Article IV – Other Services
The following SERVICES are included in the fees set forth in Article V,
SUBSCRIBER may elect in writing to LOOP to have LOOP import SUBSCRIBER’s EMPLOYEES names and contact information upon startup of the SOFTWARE SERVICE. This election must be made within thirty (30) days of the EFFECTIVE DATE. If SUBSCRIBER makes this election, then the following will apply:i. LOOP will provide a one-time importation of SUBSCRIBER’S EMPLOYEES names, notes and contact information from any single open database format, including, but not limited to .txt, .xls, and .csv. SUBSCRIBER will provide LOOP with its EMPLOYEE names and contact information in an open, unlocked, un-password protected format within thirty(30) days of the EFFECTIVE DATE.
LOOP will provide STARTUP TRAINING sessions not to exceed the following durations per business location identified in the RECEIPT:
SUBSCRIBER may contact LOOP for further information. Notwithstanding the foregoing, LOOP agrees to provide SUBSCRIBER with additional support needed to optimize use of the SOFTWARE SERVICE at no additional charge.
Supplemental Training. In the event that SUBSCRIBER wishes to have any STARTUP TRAINING in addition to such training provided pursuant to Article IV, 1, 2 such additional STARTUP TRAINING may be provided to SUBSCRIBER at an additional charge based on LOOP’s hourly rates in effect at the time of such additional STARTUP TRAINING.
These fees are subject to change at any time.
Article V – Payment
Fees & Payment Options Changes in Fees.
LOOP reserves the right to change the MONTHLY SUBSCRIPTION FEE if SUBSCRIBER wishes to manage additional business units and/or LOCATIONS beyond those specified on the RECEIPT.
3. Payment Terms. All amounts set forth in this article shall be due and payable when specified in this AGREEMENT. Any payment not received within thirty (30) days of the applicable due date shall be considered a breach of this AGREEMENT and LOOP shall be entitled to terminate this AGREEMENT as provided below, and to deactivate SUBSCRIBER’s account with LOOP. In the event that LOOP deactivates SUBSCRIBER’s account for late payment and LOOP decides to reactivate such account at SUBSCRIBER’s request, SUBSCRIBER shall pay LOOP a one hundred and fifty dollar ($150) reactivation fee per SUBSCRIBER location prior to any such reactivation.
The SUBSCRIBER shall provide to LOOP by the Effective Date, valid, up-to-date and complete payment information which shall be provided in at least one (1) of the following forms: credit card, checking account, or approved purchase order, all of which must be in a format that is acceptable to LOOP, and any other relevant valid, up-to- date and complete contact and billing details.
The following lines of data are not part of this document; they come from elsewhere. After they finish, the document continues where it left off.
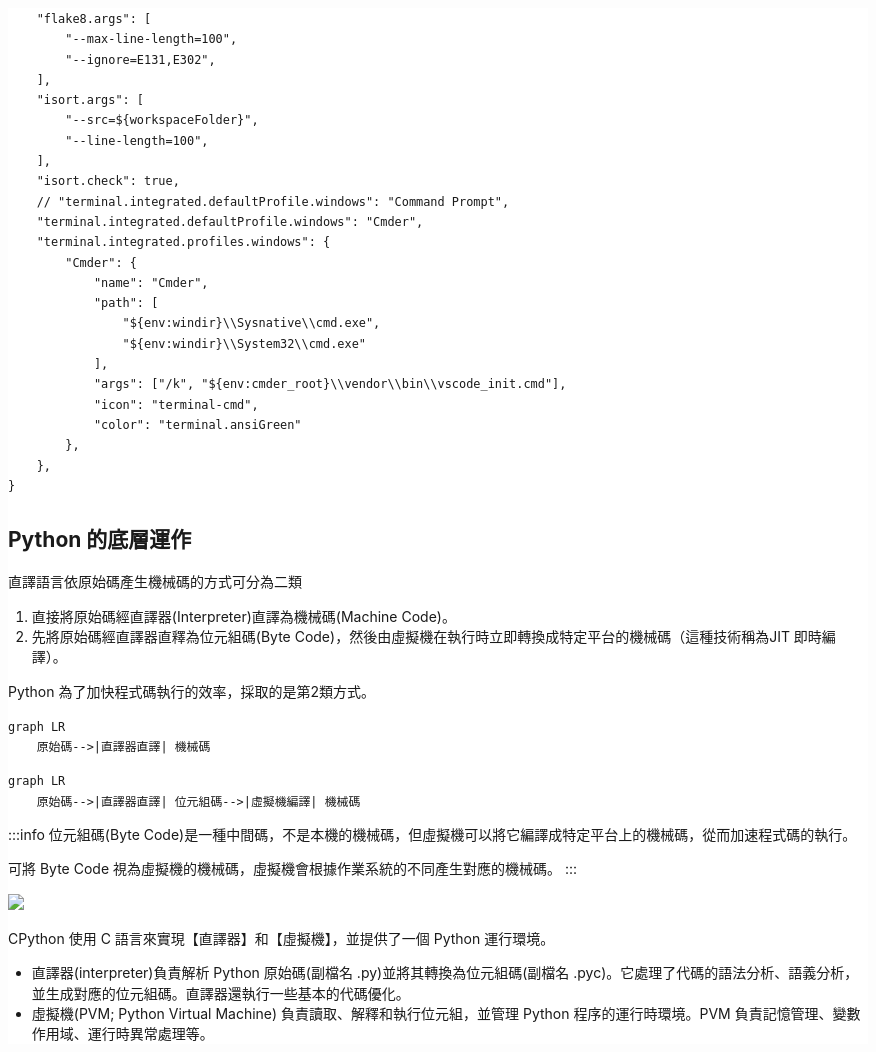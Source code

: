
 ```json=
    "flake8.args": [
        "--max-line-length=100",
        "--ignore=E131,E302",
    ],
    "isort.args": [
        "--src=${workspaceFolder}",
        "--line-length=100",
    ],
    "isort.check": true,
    // "terminal.integrated.defaultProfile.windows": "Command Prompt",
    "terminal.integrated.defaultProfile.windows": "Cmder",
    "terminal.integrated.profiles.windows": {
        "Cmder": {
            "name": "Cmder",
            "path": [
                "${env:windir}\\Sysnative\\cmd.exe",
                "${env:windir}\\System32\\cmd.exe"
            ],
            "args": ["/k", "${env:cmder_root}\\vendor\\bin\\vscode_init.cmd"],
            "icon": "terminal-cmd",
            "color": "terminal.ansiGreen"
        },
    },
}
```

## Python 的底層運作
直譯語言依原始碼產生機械碼的方式可分為二類
1. 直接將原始碼經直譯器(Interpreter)直譯為機械碼(Machine Code)。
2. 先將原始碼經直譯器直釋為位元組碼(Byte Code)，然後由虛擬機在執行時立即轉換成特定平台的機械碼（這種技術稱為JIT 即時編譯）。

Python 為了加快程式碼執行的效率，採取的是第2類方式。
``` mermaid
graph LR
    原始碼-->|直譯器直譯| 機械碼
``` 
``` mermaid
graph LR
    原始碼-->|直譯器直譯| 位元組碼-->|虛擬機編譯| 機械碼
``` 
:::info
位元組碼(Byte Code)是一種中間碼，不是本機的機械碼，但虛擬機可以將它編譯成特定平台上的機械碼，從而加速程式碼的執行。

可將 Byte Code 視為虛擬機的機械碼，虛擬機會根據作業系統的不同產生對應的機械碼。
:::

![](https://hackmd.io/_uploads/Byp1utX5n.png)

CPython 使用 C 語言來實現【直譯器】和【虛擬機】，並提供了一個 Python 運行環境。
- 直譯器(interpreter)負責解析 Python 原始碼(副檔名 .py)並將其轉換為位元組碼(副檔名 .pyc)。它處理了代碼的語法分析、語義分析，並生成對應的位元組碼。直譯器還執行一些基本的代碼優化。
- 虛擬機(PVM; Python Virtual Machine) 負責讀取、解釋和執行位元組，並管理 Python 程序的運行時環境。PVM 負責記憶管理、變數作用域、運行時異常處理等。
The following conditions shall apply to each selected payment option:
Credit card – the SUBSCRIBER hereby authorizes LOOP to bill such credit card:
On the EFFECTIVE DATE for the SUBSCRIPTION FEES payable in respect to the Initial SUBSCRIPTION TERM; and subject to clause Article XI, on each anniversary of the EFFECTIVE DATE for the SUBSCRIPTION FEES payable; Checking account – the SUBSCRIBER hereby authorizes LOOP to collect the MONTHLY SUBSCRIPTION FEES via automatic ACH payment from SUBSCRIBER’s checking account:
On the EFFECTIVE DATE for the SUBSCRIPTION FEES payable in respect of the Initial SUBSCRIPTION TERM; and subject to clause Article XI, on each anniversary of the EFFECTIVE DATE for the SUBSCRIPTION FEES payable; Purchase order – LOOP shall invoice the SUBSCRIBER:
on the EFFECTIVE DATE for the SUBSCRIPTION FEES payable in respect of the Initial SUBSCRIPTION TERM; and subject to Article XI, at least 30 days prior to each anniversary of the EFFECTIVE DATE for the SUBSCRIPTION FEES payable.
LOOP fees do not include any taxes, levies, duties or similar governmental assessments of any nature, including, for example, value-added, sales, use or withholding taxes, assessable by any jurisdiction whatsoever (collectively, “Taxes”). SUBSCRIBER is responsible for paying all Taxes associated with SUBSCRIBER purchases hereunder. If LOOP has the legal obligation to pay or collect Taxes for which SUBSCRIBER is responsible under this Section (IV), LOOP will invoice the SUBSCRIBER for payment unless a valid tax exemption certificate authorized by the appropriate taxing authority is provided. For clarity, LOOP is solely responsible for taxes assessable against LOOP based on income, property and employees.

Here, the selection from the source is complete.